In the records below, find the line containing "Define a comprehensive" and the line containing "- URLs are properly"; please repeat exactly the lines from one to the other, both included, and nothing more.

▶ **Working data**
○ ○ ○

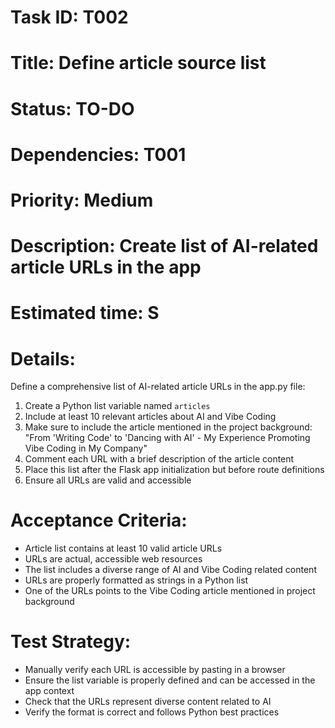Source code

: # Task ID: T002
# Title: Define article source list
# Status: TO-DO
# Dependencies: T001
# Priority: Medium
# Description: Create list of AI-related article URLs in the app
# Estimated time: S

# Details:
Define a comprehensive list of AI-related article URLs in the app.py file:
1. Create a Python list variable named `articles`
2. Include at least 10 relevant articles about AI and Vibe Coding
3. Make sure to include the article mentioned in the project background: "From 'Writing Code' to 'Dancing with AI' - My Experience Promoting Vibe Coding in My Company"
4. Comment each URL with a brief description of the article content
5. Place this list after the Flask app initialization but before route definitions
6. Ensure all URLs are valid and accessible

# Acceptance Criteria:
- Article list contains at least 10 valid article URLs
- URLs are actual, accessible web resources
- The list includes a diverse range of AI and Vibe Coding related content
- URLs are properly formatted as strings in a Python list
- One of the URLs points to the Vibe Coding article mentioned in project background

# Test Strategy:
- Manually verify each URL is accessible by pasting in a browser
- Ensure the list variable is properly defined and can be accessed in the app context
- Check that the URLs represent diverse content related to AI
- Verify the format is correct and follows Python best practices 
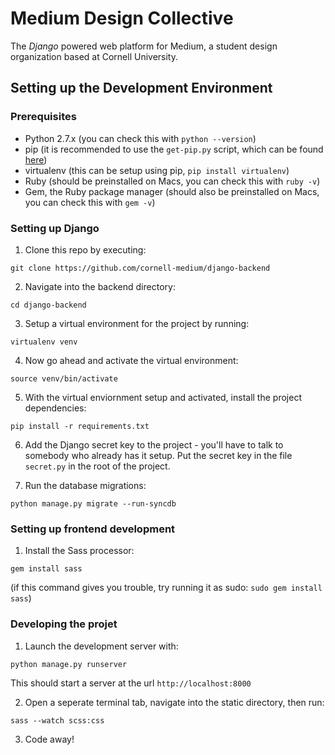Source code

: # Medium Design Collective
The _Django_ powered web platform for Medium, a student design organization based at Cornell University. 

## Setting up the Development Environment

### Prerequisites
* Python 2.7.x (you can check this with `python --version`)
* pip (it is recommended to use the `get-pip.py` script, which can be found [here](https://pip.pypa.io/en/stable/installing/))
* virtualenv (this can be setup using pip, `pip install virtualenv`)
* Ruby (should be preinstalled on Macs, you can check this with `ruby -v`)
* Gem, the Ruby package manager (should also be preinstalled on Macs, you can check this with `gem -v`)

### Setting up Django

1. Clone this repo by executing:

`git clone https://github.com/cornell-medium/django-backend`

2. Navigate into the backend directory:

`cd django-backend`

3. Setup a virtual environment for the project by running:

`virtualenv venv`

4. Now go ahead and activate the virtual environment:

`source venv/bin/activate`

5. With the virtual enviornment setup and activated, install the project dependencies:

`pip install -r requirements.txt`

6. Add the Django secret key to the project - you'll have to talk to somebody who already has it setup. Put the secret key in the file `secret.py` in the root of the project.

7. Run the database migrations:

`python manage.py migrate --run-syncdb`

### Setting up frontend development

1. Install the Sass processor:

`gem install sass`

(if this command gives you trouble, try running it as sudo: `sudo gem install sass`)

### Developing the projet

1. Launch the development server with:

`python manage.py runserver`

This should start a server at the url `http://localhost:8000`

2. Open a seperate terminal tab, navigate into the static directory, then run:

`sass --watch scss:css`

3. Code away!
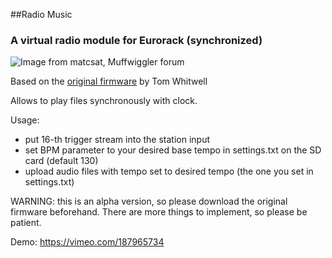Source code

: ##Radio Music

### A virtual radio module for Eurorack (synchronized)
![Image from matcsat, Muffwiggler forum](https://raw.githubusercontent.com/TomWhitwell/RadioMusic/master/Collateral/BuildImages/rmpic.jpg)

Based on the [original firmware](https://gitter.im/TomWhitwell/RadioMusic) by Tom Whitwell

Allows to play files synchronously with clock.

Usage:
- put 16-th trigger stream into the station input
- set BPM parameter to your desired base tempo in settings.txt on the SD card (default 130)
- upload audio files with tempo set to desired tempo (the one you set in settings.txt)

WARNING: this is an alpha version, so please download the original firmware beforehand. There are more things to implement, so please be patient.

Demo: https://vimeo.com/187965734
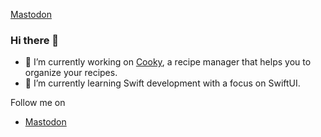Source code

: <a rel="me" href="https://troet.cafe/@kkla320">Mastodon</a>

### Hi there 👋

- 🔭 I’m currently working on [Cooky](https://cooky.mvkk-software.de/), a recipe manager that helps you to organize your recipes.
- 🌱 I’m currently learning Swift development with a focus on SwiftUI.
<!--
**kkla320/kkla320** is a ✨ _special_ ✨ repository because its `README.md` (this file) appears on your GitHub profile.

Here are some ideas to get you started:

- 🔭 I’m currently working on ...
- 🌱 I’m currently learning ...
- 👯 I’m looking to collaborate on ...
- 🤔 I’m looking for help with ...
- 💬 Ask me about ...
- 📫 How to reach me: ...
- 😄 Pronouns: ...
- ⚡ Fun fact: ...
-->

Follow me on
- [Mastodon](https://troet.cafe/@kkla320)
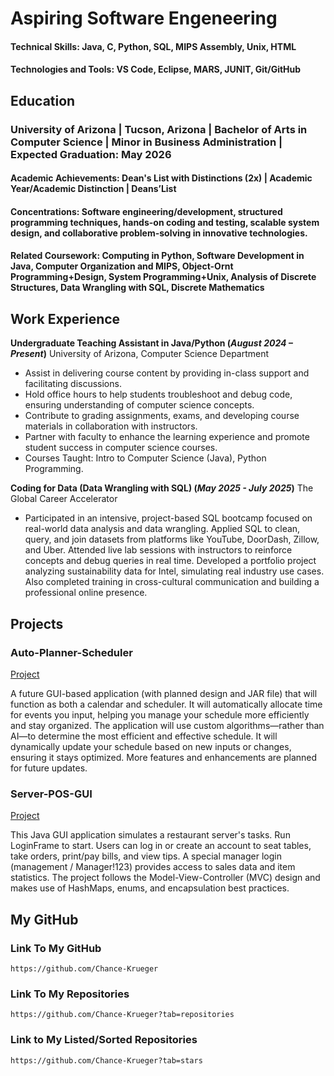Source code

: # Aspiring Software Engeneering

#### Technical Skills: Java, C, Python, SQL, MIPS Assembly, Unix, HTML

#### Technologies and Tools: VS Code, Eclipse, MARS, JUNIT, Git/GitHub

## Education 

### University of Arizona | Tucson, Arizona | Bachelor of Arts in Computer Science | Minor in Business Administration | Expected Graduation: May 2026

#### Academic Achievements: Dean's List with Distinctions (2x) | Academic Year/Academic Distinction | Deans’List

#### Concentrations:  Software engineering/development, structured programming techniques, hands-on coding and testing, scalable system design, and collaborative problem-solving in innovative technologies.

#### Related Coursework: Computing in Python, Software Development in Java, Computer Organization and MIPS, Object-Ornt Programming+Design, System Programming+Unix, Analysis of Discrete Structures, Data Wrangling with SQL, Discrete Mathematics

## Work Experience 

**Undergraduate Teaching Assistant in Java/Python (_August 2024 – Present_)**
University of Arizona, Computer Science Department
- Assist in delivering course content by providing in-class support and facilitating discussions.
- Hold office hours to help students troubleshoot and debug code, ensuring understanding of computer science concepts.
- Contribute to grading assignments, exams, and developing course materials in collaboration with instructors.
- Partner with faculty to enhance the learning experience and promote student success in computer science courses.
- Courses Taught: Intro to Computer Science (Java), Python Programming.

**Coding for Data (Data Wrangling with SQL) (_May 2025 - July 2025_)**
The Global Career Accelerator
- Participated in an intensive, project-based SQL bootcamp focused on real-world data analysis and data wrangling. Applied SQL to clean, query, and join datasets from platforms like YouTube, DoorDash, Zillow, and Uber. Attended live lab sessions with instructors to reinforce concepts and debug queries in real time. Developed a portfolio project analyzing sustainability data for Intel, simulating real industry use cases. Also completed training in cross-cultural communication and building a professional online presence.


## Projects
### Auto-Planner-Scheduler
[Project](https://github.com/Chance-Krueger/Auto-Planner-Scheduler)

A future GUI-based application (with planned design and JAR file) that will function as both a calendar and scheduler. It will automatically allocate time for events you input, helping you manage your schedule more efficiently and stay organized. The application will use custom algorithms—rather than AI—to determine the most efficient and effective schedule. It will dynamically update your schedule based on new inputs or changes, ensuring it stays optimized. More features and enhancements are planned for future updates.

### Server-POS-GUI
[Project](https://github.com/Chance-Krueger/Server-POS-GUI)

This Java GUI application simulates a restaurant server's tasks. Run LoginFrame to start. Users can log in or create an account to seat tables, take orders, print/pay bills, and view tips. A special manager login (management / Manager!123) provides access to sales data and item statistics. The project follows the Model-View-Controller (MVC) design and makes use of HashMaps, enums, and encapsulation best practices.


## My GitHub

### Link To My GitHub
    https://github.com/Chance-Krueger

### Link To My Repositories
    https://github.com/Chance-Krueger?tab=repositories

### Link to My Listed/Sorted Repositories
    https://github.com/Chance-Krueger?tab=stars





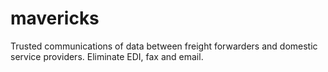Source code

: # mavericks
Trusted communications of data between freight forwarders and domestic service providers. Eliminate EDI, fax and email.
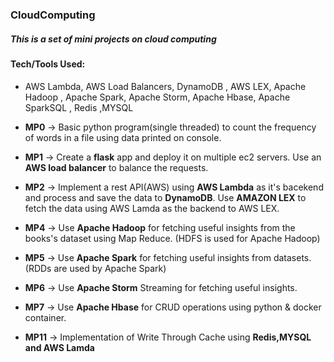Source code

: ### CloudComputing

##### This is a set of mini projects on cloud computing 

#### Tech/Tools Used:
* AWS Lambda, AWS Load Balancers, DynamoDB , AWS LEX, Apache Hadoop , Apache Spark, Apache Storm, Apache Hbase, Apache SparkSQL , Redis ,MYSQL

* **MP0** -> Basic python program(single threaded) to count the frequency of words in a file using data printed on console.
* **MP1** -> Create a **flask** app and deploy it on multiple ec2 servers. Use an **AWS load balancer** to balance the requests.
* **MP2** -> Implement a rest API(AWS) using **AWS Lambda** as it's bacekend and process and save the data to **DynamoDB**. Use **AMAZON LEX** to fetch the data using AWS Lamda as the backend to AWS LEX.
* **MP4** -> Use **Apache Hadoop** for fetching useful insights from the books's dataset using Map Reduce. (HDFS is used for Apache Hadoop)
* **MP5** -> Use **Apache Spark** for fetching useful insights from datasets. (RDDs are used by Apache Spark)
* **MP6** -> Use **Apache Storm** Streaming for fetching useful insights.
* **MP7** -> Use **Apache Hbase** for CRUD operations using python & docker container.
* **MP11** -> Implementation of Write Through Cache using **Redis,MYSQL and AWS Lamda**

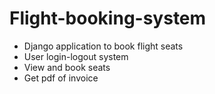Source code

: # Flight-booking-system
- Django application to book flight seats
- User login-logout system
- View and book seats
- Get pdf of invoice
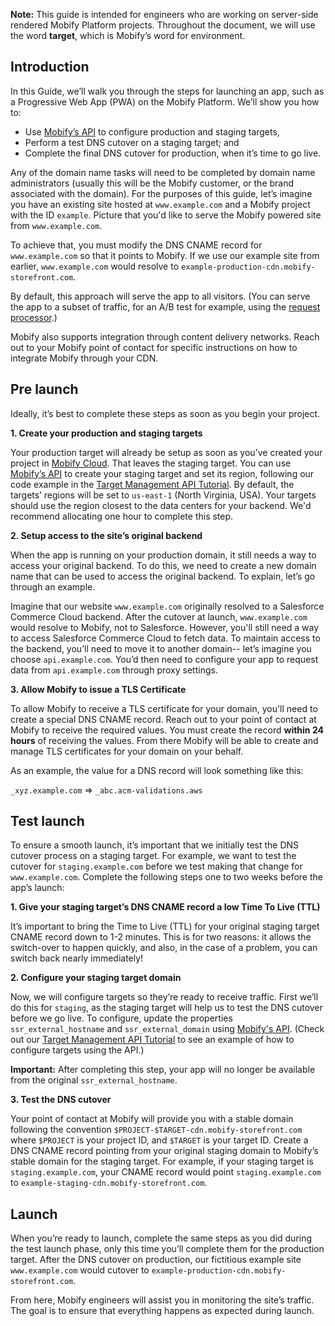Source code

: <div class="c-callout">
  <p>
    <strong>Note:</strong> This guide is intended for engineers who are working on server-side rendered Mobify Platform projects. Throughout the document, we will use the word <strong>target</strong>, which is Mobify’s word for environment.
  </p>
</div>

## Introduction

In this Guide, we’ll walk you through the steps for launching an app, such as a Progressive Web App (PWA) on the Mobify Platform. We’ll show you how to: 

- Use [Mobify’s API](https://docs.mobify.com/api/cloud/#api-Target_Management) to configure production and staging targets,
- Perform a test DNS cutover on a staging target; and
- Complete the final DNS cutover for production, when it’s time to go live.

Any of the domain name tasks will need to be completed by domain name administrators (usually this will be the Mobify customer, or the brand associated with the domain). For the purposes of this guide, let’s imagine you have an existing site hosted at `www.example.com` and a Mobify project with the ID `example`. Picture that you'd like to serve the Mobify powered site from `www.example.com`.

To achieve that, you must modify the DNS CNAME record for `www.example.com` so that it points to Mobify. If we use our example site from earlier, `www.example.com` would resolve to `example-production-cdn.mobify-storefront.com`. 

By default, this approach will serve the app to all visitors. (You can serve the app to a subset of traffic, for an A/B test for example, using the [request processor](../request-processor/).)

Mobify also supports integration through content delivery networks. Reach out to your Mobify point of contact for specific instructions on how to integrate Mobify through your CDN.

## Pre launch

Ideally, it’s best to complete these steps as soon as you begin your project.

**1. Create your production and staging targets** 

Your production target will already be setup as soon as you’ve created your project in [Mobify Cloud](../../mobify-cloud/overview). That leaves the staging target. You can use [Mobify’s API](https://docs.mobify.com/api/cloud/#api-Target_Management) to create your staging target and set its region, following our code example in the [Target Management API Tutorial](../mobify-api). By default, the targets’ regions will be set to `us-east-1` (North Virginia, USA). Your targets should use the region closest to the data centers for your backend. We'd recommend allocating one hour to complete this step.

**2. Setup access to the site’s original backend**

When the app is running on your production domain, it still needs a way to access your original backend. To do this, we need to create a new domain name that can be used to access the original backend. To explain, let’s go through an example.

Imagine that our website `www.example.com` originally resolved to a Salesforce Commerce Cloud backend. After the cutover at launch, `www.example.com` would resolve to Mobify, not to Salesforce. However, you'll still need a way to access Salesforce Commerce Cloud to fetch data. To maintain access to the backend, you’ll need to move it to another domain-- let’s imagine you choose `api.example.com`. You’d then need to configure your app to request data from `api.example.com` through proxy settings.

**3. Allow Mobify to issue a TLS Certificate**

To allow Mobify to receive a TLS certificate for your domain, you'll need to create a special DNS CNAME record. Reach out to your point of contact at Mobify to receive the required values. You must create the record **within 24 hours** of receiving the values. From there Mobify will be able to create and manage TLS certificates for your domain on your behalf.

As an example, the value for a DNS record will look something like this:

`_xyz.example.com` ⇒ `_abc.acm-validations.aws`

## Test launch

To ensure a smooth launch, it’s important that we initially test the DNS cutover process on a staging target. For example, we want to test the cutover for `staging.example.com` before we test making that change for `www.example.com`. Complete the following steps one to two weeks before the app’s launch: 

**1. Give your staging target’s DNS CNAME record a low Time To Live (TTL)**

It’s important to bring the Time to Live (TTL) for your original staging target CNAME record down to 1-2 minutes. This is for two reasons: it allows the switch-over to happen quickly, and also, in the case of a problem, you can switch back nearly immediately!

**2. Configure your staging target domain**

Now, we will configure targets so they’re ready to receive traffic. First we’ll do this for `staging`, as the staging target will help us to test the DNS cutover before we go live. To configure, update the properties `ssr_external_hostname` and `ssr_external_domain` using [Mobify's API](https://docs.mobify.com/api/cloud/#api-Target_Management). (Check out our [Target Management API Tutorial](../mobify-api/) to see an example of how to configure targets using the API.)

<div class="c-callout c--important">
  <p>
    <strong>Important:</strong> After completing this step, your app will no longer be available from the original <code>ssr_external_hostname</code>.
  </p>
</div>

**3. Test the DNS cutover**

Your point of contact at Mobify will provide you with a stable domain following the convention `$PROJECT-$TARGET-cdn.mobify-storefront.com` where `$PROJECT` is your project ID, and `$TARGET` is your target ID. Create a DNS CNAME record pointing from your original staging domain to Mobify’s stable domain for the staging target. For example, if your staging target is `staging.example.com`, your CNAME record would point `staging.example.com` to `example-staging-cdn.mobify-storefront.com`.

## Launch

When you’re ready to launch, complete the same steps as you did during the test launch phase, only this time you’ll complete them for the production target. After the DNS cutover on production, our fictitious example site `www.example.com` would cutover to `example-production-cdn.mobify-storefront.com`.

From here, Mobify engineers will assist you in monitoring the site’s traffic. The goal is to ensure that everything happens as expected during launch.

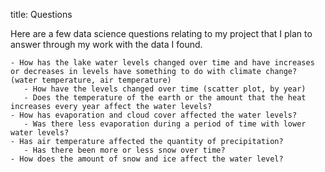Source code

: title: Questions

Here are a few data science questions relating to my project that I plan to answer through my work with the data I found. 

    - How has the lake water levels changed over time and have increases or decreases in levels have something to do with climate change? (water temperature, air temperature)
       - How have the levels changed over time (scatter plot, by year)
       - Does the temperature of the earth or the amount that the heat increases every year affect the water levels?
    - How has evaporation and cloud cover affected the water levels? 
       - Was there less evaporation during a period of time with lower water levels?
    - Has air temperature affected the quantity of precipitation? 
       - Has there been more or less snow over time?
    - How does the amount of snow and ice affect the water level?
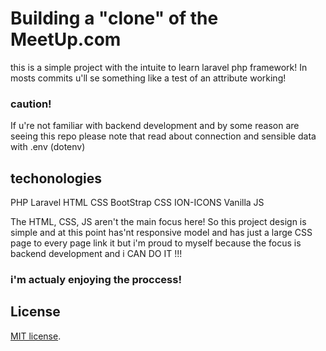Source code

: # Building a "clone" of the MeetUp.com

this is a simple project with the intuite to learn laravel php framework!
In mosts commits u'll se something like a test of an attribute working!

### caution!
If u're not familiar with backend development and by some reason are seeing this repo please note that read about connection and sensible data with .env (dotenv)

## techonologies
<p color="#f2a340">
    PHP Laravel 
     HTML  
     CSS  
     BootStrap CSS 
     ION-ICONS 
     Vanilla JS 
</p>

The HTML, CSS, JS aren't the main focus here! So this project design is simple and at this point has'nt responsive model and has just a large CSS page to every page link it but i'm proud to myself because the focus is backend development and i CAN DO IT !!!

### i'm actualy enjoying the proccess!

## License
 [MIT license](https://opensource.org/licenses/MIT).
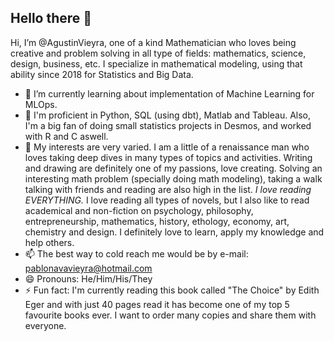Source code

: <H2> Hello there 👋 </H2>

Hi, I’m @AgustinVieyra, one of a kind Mathematician who loves being creative and problem solving in all type of fields: mathematics, science, design,  business, etc. I specialize in mathematical modeling, using that ability since 2018 for Statistics and Big Data.


- 🌱 I’m currently learning about implementation of Machine Learning for MLOps.
- 📓 I'm proficient in Python, SQL (using dbt), Matlab and Tableau. Also, I'm a big fan of doing small statistics projects in Desmos, and worked with R and C aswell.
- 👀 My interests are very varied. I am a little of a renaissance man who loves taking deep dives in many types of topics and activities. Writing and drawing are definitely one of my passions, love creating. Solving an interesting math problem (specially doing math modeling), taking a walk talking with friends and reading are also high in the list. *I love reading EVERYTHING.* I love reading all types of novels, but I also like to read academical and non-fiction on psychology, philosophy, entrepreneurship, mathematics, history, ethology, economy, art, chemistry and design. I definitely love to learn, apply my knowledge and help others.
- 📫 The best way to cold reach me would be by e-mail: pablonavavieyra@hotmail.com
- 😄 Pronouns: He/Him/His/They
- ⚡ Fun fact: I'm currently reading this book called "The Choice" by Edith Eger and with just 40 pages read it has become one of my top 5 favourite books ever. I want to order many copies and share them with everyone.

<!---
AgustinVieyra/AgustinVieyra is a ✨ special ✨ repository because its `README.md` (this file) appears on your GitHub profile.
You can click the Preview link to take a look at your changes.
💞️ I’m looking for work, but also would like to collaborate on data analysis projects for enterprises, and any type of eco-ethical project.
--->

○ ○ ○

▶ **Output below**
Define a comprehensive list of AI-related article URLs in the app.py file:
1. Create a Python list variable named `articles`
2. Include at least 10 relevant articles about AI and Vibe Coding
3. Make sure to include the article mentioned in the project background: "From 'Writing Code' to 'Dancing with AI' - My Experience Promoting Vibe Coding in My Company"
4. Comment each URL with a brief description of the article content
5. Place this list after the Flask app initialization but before route definitions
6. Ensure all URLs are valid and accessible

# Acceptance Criteria:
- Article list contains at least 10 valid article URLs
- URLs are actual, accessible web resources
- The list includes a diverse range of AI and Vibe Coding related content
- URLs are properly formatted as strings in a Python list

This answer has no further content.